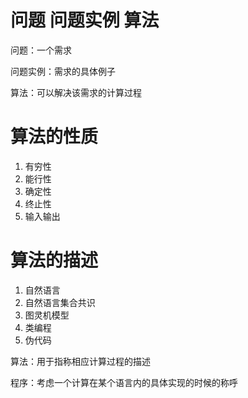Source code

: # 问题 问题实例  算法

问题：一个需求

问题实例：需求的具体例子

算法：可以解决该需求的计算过程

# 算法的性质

1. 有穷性
2. 能行性
3. 确定性
4. 终止性
5. 输入输出

# 算法的描述

1. 自然语言
2. 自然语言集合共识
3. 图灵机模型
4. 类编程
5. 伪代码

算法：用于指称相应计算过程的描述

程序：考虑一个计算在某个语言内的具体实现的时候的称呼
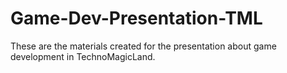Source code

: # Game-Dev-Presentation-TML
These are the materials created for the presentation about game development in TechnoMagicLand.
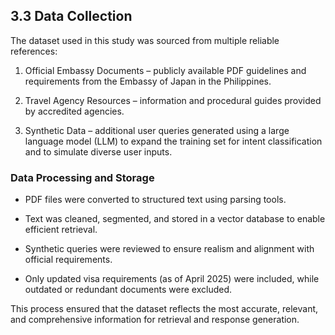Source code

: ## 3.3 Data Collection

The dataset used in this study was sourced from multiple reliable references:

1. Official Embassy Documents – publicly available PDF guidelines and requirements from the Embassy of Japan in the Philippines.

2. Travel Agency Resources – information and procedural guides provided by accredited agencies.

3. Synthetic Data – additional user queries generated using a large language model (LLM) to expand the training set for intent classification and to simulate diverse user inputs.

### Data Processing and Storage

- PDF files were converted to structured text using parsing tools.

- Text was cleaned, segmented, and stored in a vector database to enable efficient retrieval.

- Synthetic queries were reviewed to ensure realism and alignment with official requirements.

- Only updated visa requirements (as of April 2025) were included, while outdated or redundant documents were excluded.

This process ensured that the dataset reflects the most accurate, relevant, and comprehensive information for retrieval and response generation.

## TASK STATEMENT
Each record above must be retyped exactly as given, with the images excluded.

## WORKED SOLUTION
Source code

: # 问题 问题实例  算法

问题：一个需求

问题实例：需求的具体例子

算法：可以解决该需求的计算过程

# 算法的性质

1. 有穷性
2. 能行性
3. 确定性
4. 终止性
5. 输入输出

# 算法的描述

1. 自然语言
2. 自然语言集合共识
3. 图灵机模型
4. 类编程
5. 伪代码

算法：用于指称相应计算过程的描述

程序：考虑一个计算在某个语言内的具体实现的时候的称呼
Source code

: # Game-Dev-Presentation-TML
These are the materials created for the presentation about game development in TechnoMagicLand.
Source code

: ## 3.3 Data Collection

The dataset used in this study was sourced from multiple reliable references:

1. Official Embassy Documents – publicly available PDF guidelines and requirements from the Embassy of Japan in the Philippines.

2. Travel Agency Resources – information and procedural guides provided by accredited agencies.

3. Synthetic Data – additional user queries generated using a large language model (LLM) to expand the training set for intent classification and to simulate diverse user inputs.

### Data Processing and Storage

- PDF files were converted to structured text using parsing tools.

- Text was cleaned, segmented, and stored in a vector database to enable efficient retrieval.

- Synthetic queries were reviewed to ensure realism and alignment with official requirements.

- Only updated visa requirements (as of April 2025) were included, while outdated or redundant documents were excluded.

This process ensured that the dataset reflects the most accurate, relevant, and comprehensive information for retrieval and response generation.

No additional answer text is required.